Exercise prompt: Copy the listing below letter for letter, passing over each picture.

++++++++++++++++++++

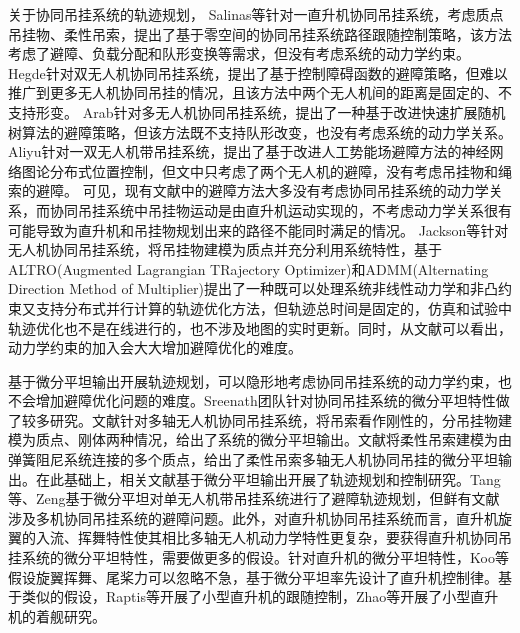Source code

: 关于协同吊挂系统的轨迹规划，
Salinas等\cite{salinas2018null}针对一直升机协同吊挂系统，考虑质点吊挂物、柔性吊索，提出了基于零空间的协同吊挂系统路径跟随控制策略，该方法考虑了避障、负载分配和队形变换等需求，但没有考虑系统的动力学约束。
Hegde\cite{hegde2021multi}针对双无人机协同吊挂系统，提出了基于控制障碍函数的避障策略，但难以推广到更多无人机协同吊挂的情况，且该方法中两个无人机间的距离是固定的、不支持形变。
Arab\cite{arab2021planning}针对多无人机协同吊挂系统，提出了一种基于改进快速扩展随机树算法的避障策略，但该方法既不支持队形改变，也没有考虑系统的动力学关系。
Aliyu\cite{aliyu2022control}针对一双无人机带吊挂系统，提出了基于改进人工势能场避障方法的神经网络图论分布式位置控制，但文中只考虑了两个无人机的避障，没有考虑吊挂物和绳索的避障。
可见，现有文献中的避障方法大多没有考虑协同吊挂系统的动力学关系，而协同吊挂系统中吊挂物运动是由直升机运动实现的，不考虑动力学关系很有可能导致为直升机和吊挂物规划出来的路径不能同时满足的情况。
Jackson等\cite{jackson2020scalable}针对无人机协同吊挂系统，将吊挂物建模为质点并充分利用系统特性，基于ALTRO(Augmented Lagrangian TRajectory Optimizer)\cite{howell2019altro}和ADMM(Alternating Direction Method of Multiplier)提出了一种既可以处理系统非线性动力学和非凸约束又支持分布式并行计算的轨迹优化方法，但轨迹总时间是固定的，仿真和试验中轨迹优化也不是在线进行的，也不涉及地图的实时更新。同时，从文献\cite{jackson2020scalable}可以看出，动力学约束的加入会大大增加避障优化的难度。

基于微分平坦输出开展轨迹规划，可以隐形地考虑协同吊挂系统的动力学约束，也不会增加避障优化问题的难度。Sreenath团队\cite{sreenath2013trajectory, sreenath2013dynamics, wu2014geometric, kotaru2018differential}针对协同吊挂系统的微分平坦特性做了较多研究。文献\cite{sreenath2013dynamics}针对多轴无人机协同吊挂系统，将吊索看作刚性的，分吊挂物建模为质点、刚体两种情况，给出了系统的微分平坦输出。文献\cite{kotaru2018differential}将柔性吊索建模为由弹簧阻尼系统连接的多个质点，给出了柔性吊索多轴无人机协同吊挂的微分平坦输出。在此基础上，相关文献\cite{sreenath2013trajectory, sreenath2013dynamics, wu2014geometric, kotaru2018differential, valentim2019multi}基于微分平坦输出开展了轨迹规划和控制研究。Tang等\cite{tang2015mixed}、Zeng\cite{zeng2020differential}基于微分平坦对单无人机带吊挂系统进行了避障轨迹规划，但鲜有文献涉及多机协同吊挂系统的避障问题。此外，对直升机协同吊挂系统而言，直升机旋翼的入流、挥舞特性使其相比多轴无人机动力学特性更复杂，要获得直升机协同吊挂系统的微分平坦特性，需要做更多的假设。针对直升机的微分平坦特性，Koo等\cite{koo1999differential}假设旋翼挥舞、尾桨力可以忽略不急，基于微分平坦率先设计了直升机控制律。基于类似的假设，Raptis等\cite{raptis2011linear}开展了小型直升机的跟随控制，Zhao\cite{zhao2021differential}等开展了小型直升机的着舰研究。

++++++++++++++++++++

Exercise solution:
Source code

: 关于协同吊挂系统的轨迹规划，
Salinas等\cite{salinas2018null}针对一直升机协同吊挂系统，考虑质点吊挂物、柔性吊索，提出了基于零空间的协同吊挂系统路径跟随控制策略，该方法考虑了避障、负载分配和队形变换等需求，但没有考虑系统的动力学约束。
Hegde\cite{hegde2021multi}针对双无人机协同吊挂系统，提出了基于控制障碍函数的避障策略，但难以推广到更多无人机协同吊挂的情况，且该方法中两个无人机间的距离是固定的、不支持形变。
Arab\cite{arab2021planning}针对多无人机协同吊挂系统，提出了一种基于改进快速扩展随机树算法的避障策略，但该方法既不支持队形改变，也没有考虑系统的动力学关系。
Aliyu\cite{aliyu2022control}针对一双无人机带吊挂系统，提出了基于改进人工势能场避障方法的神经网络图论分布式位置控制，但文中只考虑了两个无人机的避障，没有考虑吊挂物和绳索的避障。
可见，现有文献中的避障方法大多没有考虑协同吊挂系统的动力学关系，而协同吊挂系统中吊挂物运动是由直升机运动实现的，不考虑动力学关系很有可能导致为直升机和吊挂物规划出来的路径不能同时满足的情况。
Jackson等\cite{jackson2020scalable}针对无人机协同吊挂系统，将吊挂物建模为质点并充分利用系统特性，基于ALTRO(Augmented Lagrangian TRajectory Optimizer)\cite{howell2019altro}和ADMM(Alternating Direction Method of Multiplier)提出了一种既可以处理系统非线性动力学和非凸约束又支持分布式并行计算的轨迹优化方法，但轨迹总时间是固定的，仿真和试验中轨迹优化也不是在线进行的，也不涉及地图的实时更新。同时，从文献\cite{jackson2020scalable}可以看出，动力学约束的加入会大大增加避障优化的难度。

基于微分平坦输出开展轨迹规划，可以隐形地考虑协同吊挂系统的动力学约束，也不会增加避障优化问题的难度。Sreenath团队\cite{sreenath2013trajectory, sreenath2013dynamics, wu2014geometric, kotaru2018differential}针对协同吊挂系统的微分平坦特性做了较多研究。文献\cite{sreenath2013dynamics}针对多轴无人机协同吊挂系统，将吊索看作刚性的，分吊挂物建模为质点、刚体两种情况，给出了系统的微分平坦输出。文献\cite{kotaru2018differential}将柔性吊索建模为由弹簧阻尼系统连接的多个质点，给出了柔性吊索多轴无人机协同吊挂的微分平坦输出。在此基础上，相关文献\cite{sreenath2013trajectory, sreenath2013dynamics, wu2014geometric, kotaru2018differential, valentim2019multi}基于微分平坦输出开展了轨迹规划和控制研究。Tang等\cite{tang2015mixed}、Zeng\cite{zeng2020differential}基于微分平坦对单无人机带吊挂系统进行了避障轨迹规划，但鲜有文献涉及多机协同吊挂系统的避障问题。此外，对直升机协同吊挂系统而言，直升机旋翼的入流、挥舞特性使其相比多轴无人机动力学特性更复杂，要获得直升机协同吊挂系统的微分平坦特性，需要做更多的假设。针对直升机的微分平坦特性，Koo等\cite{koo1999differential}假设旋翼挥舞、尾桨力可以忽略不急，基于微分平坦率先设计了直升机控制律。基于类似的假设，Raptis等\cite{raptis2011linear}开展了小型直升机的跟随控制，Zhao\cite{zhao2021differential}等开展了小型直升机的着舰研究。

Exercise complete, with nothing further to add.